Poaching is a serious issue that many organizations, like VETPAW, are trying to tackle. Still, it is difficult due to the scale of the problem. Here are 3 shocking facts about poaching in Africa.
Every 8 Hours A Rhino Is Gunned Down
The white rhino population found in Kruger National Park declined 42% from 2015 to 2017. In just 2017, more than 1,000 rhinos were killed. Recent statistics show that although poaching for rhinos seemed to go down to about 600 rhinos in 2019, this is still not good news overall, as poachers still managed to kill a rhino every 12 hours.
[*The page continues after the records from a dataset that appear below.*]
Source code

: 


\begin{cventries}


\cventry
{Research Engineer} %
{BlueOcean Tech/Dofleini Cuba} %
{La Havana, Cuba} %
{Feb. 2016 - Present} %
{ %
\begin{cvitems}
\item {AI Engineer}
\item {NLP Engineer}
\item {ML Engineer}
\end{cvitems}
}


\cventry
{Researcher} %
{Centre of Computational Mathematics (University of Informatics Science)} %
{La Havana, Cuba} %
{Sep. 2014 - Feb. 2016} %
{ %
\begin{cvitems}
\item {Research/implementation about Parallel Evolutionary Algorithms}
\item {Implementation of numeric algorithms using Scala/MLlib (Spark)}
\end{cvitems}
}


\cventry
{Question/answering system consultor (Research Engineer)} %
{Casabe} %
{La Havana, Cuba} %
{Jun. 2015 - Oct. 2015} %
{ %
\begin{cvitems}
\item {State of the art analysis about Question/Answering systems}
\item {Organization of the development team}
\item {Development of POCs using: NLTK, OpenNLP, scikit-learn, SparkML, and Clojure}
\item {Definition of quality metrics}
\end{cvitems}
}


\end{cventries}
Elephants Are In Danger of Being Wiped From The Continent
The poaching rate for elephants peaked in 2011 and has seemed to decrease since then, but this is just as alarming because the numbers are lower due to the reduced amount of elephants left. It is estimated that about 10,000-15,000 elephants are killed by poachers each year. The continued demand for ivory is what most directly affects poaching rates, without stopping the demand for ivory, it will be more challenging to abolish poaching.
Poaching Finances Terrorism and Wars
In Africa, poaching as an illegal activity has more effect than many are aware of. Armed conflicts and poaching are closely intertwined in this continent. Crime networks use the money they gain from ivory poaching to fund wars and acts of terrorism.
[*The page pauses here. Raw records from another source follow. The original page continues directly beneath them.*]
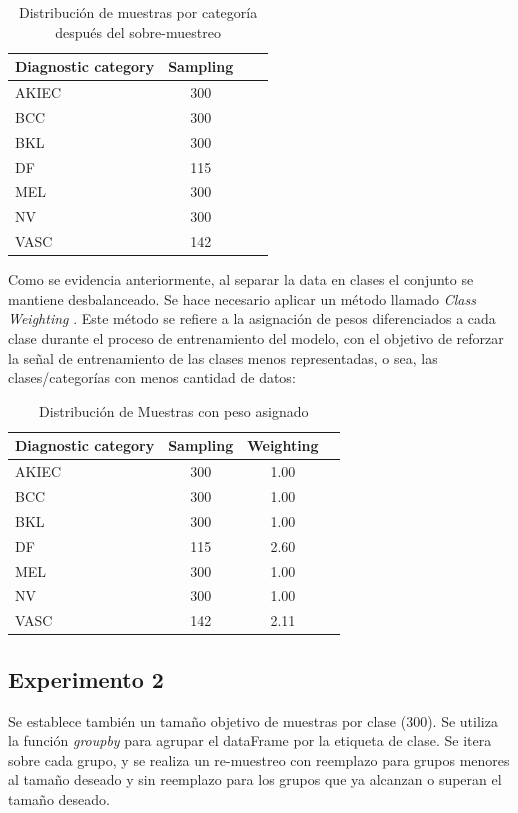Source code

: \begin{table}[ht]
   \centering
   \begin{tabular}{lccc}
   \hline
   Diagnostic category & Sampling  \\ \hline
   AKIEC & 300 \\
   BCC & 300 \\
   BKL & 300 \\
   DF & 115 \\
   MEL & 300 \\
   NV & 300 \\
   VASC & 142 \\ \hline
   \end{tabular}
   \caption{Distribución de muestras por categoría después del sobre-muestreo}
   \label{tab:sampling_distribution}
   \end{table}


Como se evidencia anteriormente, al separar la data en clases el conjunto se mantiene desbalanceado. Se hace necesario aplicar un método llamado \textit{Class Weighting} . Este método se refiere a la asignación de pesos diferenciados a cada clase durante el proceso de entrenamiento del modelo, con el objetivo de reforzar la señal de entrenamiento de las clases menos representadas, o sea, las clases/categorías con menos cantidad de datos:

\begin{table}[ht]
   \centering
   \begin{tabular}{lccc}
   \hline
   Diagnostic category & Sampling  & Weighting\\ \hline
   AKIEC & 300 & 1.00\\
   BCC & 300 & 1.00\\
   BKL & 300 & 1.00\\
   DF & 115 & 2.60\\
   MEL & 300 & 1.00\\
   NV & 300 & 1.00\\
   VASC & 142 & 2.11\\ \hline
   \end{tabular}
   \caption{Distribución de Muestras con peso asignado}
   \label{tab:weighting_distribution}
   \end{table}

\subsection{Experimento 2}

Se establece también un tamaño objetivo de muestras por clase (300). Se utiliza la función \textit{groupby} para agrupar el dataFrame por la etiqueta de clase. Se itera sobre cada grupo, y se realiza un re-muestreo con reemplazo para grupos menores al tamaño deseado y sin reemplazo para los grupos que ya alcanzan o superan el tamaño deseado.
Veterans Empowered To Protect African Wildlife
At VETPAW, a non-profit wilderness organization in Africa, veterans strive to protect and train rangers to take action against poaching. Our purpose is to protect wildlife, and we do this by training local rangers, operating in surveillance and protection, and through education and conservation. We want to ensure that the community is aware of and changes their way of thinking.
At VETPAW, we operate legally with law enforcement and African park rangers to prevent poachers from attacking.